Lyons Crime Family
- Founded: 1990s
- Founded by: Eddie Lyons Snr
- Founding location: Glasgow, Scotland
- Years active: 1990s–present
- Territory: United Kingdom, Spain, United Arab Emirates
- Ethnicity: Scottish, Irish
- Criminal activities: Drug trafficking, money laundering, murder, arms trafficking, extortion, blackmailing
- Allies: KOCG; Moroccan mafia; Tamo Junto Gang;
- Rivals: Daniel Crime Family; Hutch Organized Crime Gang; Grendon Crime Family;

= Lyons Crime Family =

Scottish criminal organisation

The Lyons Crime Family is an organised crime group in Glasgow, Scotland involved in various activities, including drug trafficking, money laundering, extortion and violence. Since 2001, the Lyons family has been embroiled in a longstanding and deadly feud with another Glasgow-based crime family, the Daniel Crime Family.

The family's origins can be traced back to the Milton and Possilpark areas in north Glasgow, where the Lyons family had lived for generations. The Lyons are known for their brutal tactics. Over the years, the Lyons Crime Family has been involved in a number of high-profile crimes, including the murder of Kevin 'Gerbil' Carroll in 2010. The organisation has also been linked to a number of drug trafficking and money laundering operations.
The Glasgow Times noted in November 2022 that "Steven Lyons is feeling the heat after the recent busts and left Dubai. A lot of his trusted inner circle are either in jail or in exile, which has left him feeling vulnerable. He needed to make a change."

== History ==
The feud between the Lyons and Daniel families began in 2001 when a consignment of cocaine belonging to the Daniels was stolen from a house in the Milton area of Glasgow and sold by the Lyons.

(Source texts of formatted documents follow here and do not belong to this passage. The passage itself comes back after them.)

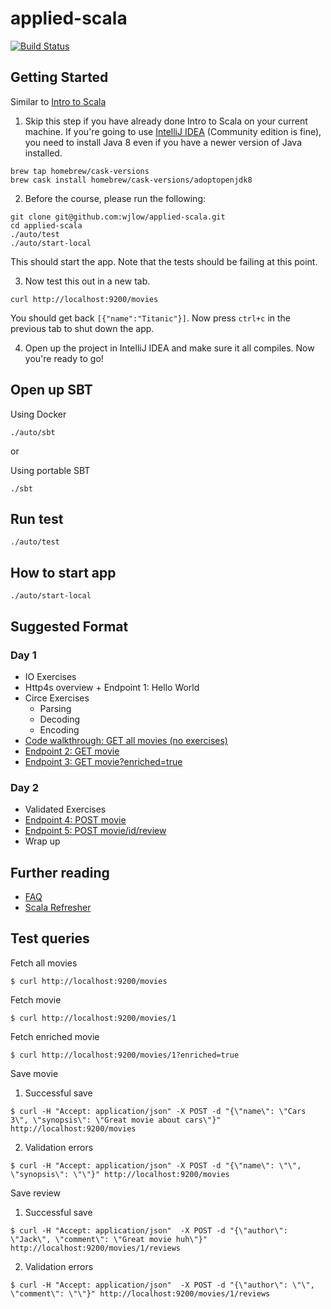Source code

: # applied-scala

[![Build Status](https://travis-ci.org/realestate-com-au/applied-scala.svg?branch=master)](https://travis-ci.org/github/realestate-com-au/applied-scala)

## Getting Started

Similar to [Intro to Scala](https://github.com/wjlow/intro-to-scala#pre-requisites)

1. Skip this step if you have already done Intro to Scala on your current machine. If you're going to use [IntelliJ IDEA](https://www.jetbrains.com/idea/download/) (Community edition is fine), you need to install Java 8 even if you have a newer version of Java installed.

```
brew tap homebrew/cask-versions
brew cask install homebrew/cask-versions/adoptopenjdk8
```

2. Before the course, please run the following:

```
git clone git@github.com:wjlow/applied-scala.git
cd applied-scala
./auto/test
./auto/start-local
```

This should start the app. Note that the tests should be failing at this point.

3. Now test this out in a new tab.

```
curl http://localhost:9200/movies
```

You should get back `[{"name":"Titanic"}]`. Now press `ctrl+c` in the previous tab to shut down the app.

4. Open up the project in IntelliJ IDEA and make sure it all compiles. Now you're ready to go!

## Open up SBT

Using Docker
```
./auto/sbt
```

or

Using portable SBT
```
./sbt
```

## Run test

```
./auto/test
```

## How to start app

```
./auto/start-local
```

## Suggested Format

### Day 1

- IO Exercises
- Http4s overview + Endpoint 1: Hello World
- Circe Exercises
  - Parsing
  - Decoding
  - Encoding
- [Code walkthrough: GET all movies (no exercises)](./src/main/scala/com/reagroup/appliedscala/urls/fetchallmovies/README.md) 
- [Endpoint 2: GET movie](./src/main/scala/com/reagroup/appliedscala/urls/fetchmovie/README.md)
- [Endpoint 3: GET movie?enriched=true](./src/main/scala/com/reagroup/appliedscala/urls/fetchenrichedmovie/README.md)

### Day 2

- Validated Exercises
- [Endpoint 4: POST movie](./src/main/scala/com/reagroup/appliedscala/urls/savemovie/README.md)
- [Endpoint 5: POST movie/id/review](./src/main/scala/com/reagroup/appliedscala/urls/savereview/README.md)
- Wrap up

## Further reading

- [FAQ](docs/faq.md)
- [Scala Refresher](docs/refresher.md)

## Test queries

Fetch all movies
```
$ curl http://localhost:9200/movies
```

Fetch movie
```
$ curl http://localhost:9200/movies/1
```

Fetch enriched movie

```
$ curl http://localhost:9200/movies/1?enriched=true
```

Save movie

1. Successful save
```
$ curl -H "Accept: application/json" -X POST -d "{\"name\": \"Cars 3\", \"synopsis\": \"Great movie about cars\"}" http://localhost:9200/movies
```

2. Validation errors
```
$ curl -H "Accept: application/json" -X POST -d "{\"name\": \"\", \"synopsis\": \"\"}" http://localhost:9200/movies
```

Save review

1. Successful save
```
$ curl -H "Accept: application/json"  -X POST -d "{\"author\": \"Jack\", \"comment\": \"Great movie huh\"}" http://localhost:9200/movies/1/reviews
```

2. Validation errors

```
$ curl -H "Accept: application/json"  -X POST -d "{\"author\": \"\", \"comment\": \"\"}" http://localhost:9200/movies/1/reviews
```
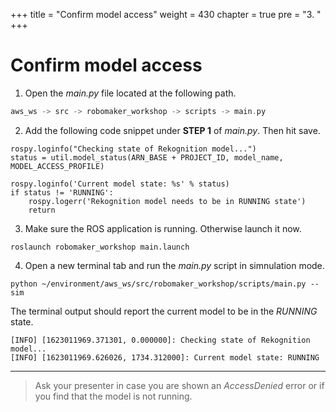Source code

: +++
title = "Confirm model access"
weight = 430
chapter = true
pre = "3. "
+++

# Confirm model access

1. Open the _main.py_ file located at the following path.

```c
aws_ws -> src -> robomaker_workshop -> scripts -> main.py
```

2. Add the following code snippet under **STEP 1** of _main.py_. Then hit save.

```
rospy.loginfo("Checking state of Rekognition model...")
status = util.model_status(ARN_BASE + PROJECT_ID, model_name, MODEL_ACCESS_PROFILE)

rospy.loginfo('Current model state: %s' % status)
if status != 'RUNNING':
    rospy.logerr('Rekognition model needs to be in RUNNING state')
    return
```

3. Make sure the ROS application is running. Otherwise launch it now.

```
roslaunch robomaker_workshop main.launch
```

4. Open a new terminal tab and run the _main.py_ script in simnulation mode.

```
python ~/environment/aws_ws/src/robomaker_workshop/scripts/main.py --sim
```

The terminal output should report the current model to be in the _RUNNING_ state.

```
[INFO] [1623011969.371301, 0.000000]: Checking state of Rekognition model...
[INFO] [1623011969.626026, 1734.312000]: Current model state: RUNNING
```

---

> Ask your presenter in case you are shown an _AccessDenied_ error or if you find that the model is not running.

In December 2006, Steven Lyons survived a shooting at an MOT garage owned by his uncle in Lambhill, Glasgow.

In January 2010, Daniel family enforcer Kevin "Gerbil" Carroll was shot and killed by a masked man while sitting in an Audi A3 in an Asda car park in Robroyston, Glasgow. Ross Monaghan was acquitted of Carroll's murder in May 2012.

Monaghan survived a shooting in 2017 when he was wounded in the shoulder as he dropped off his daughter at a primary school in Glasgow. He subsequently moved to Spain's Costa del Sol.
On 31 May 2025, Eddie Lyons Jr and Ross Monaghan were shot dead by a masked gunman after watching the 2025 UEFA Champions League Final at Monaghans Bar in Fuengirola on the Costa del Sol.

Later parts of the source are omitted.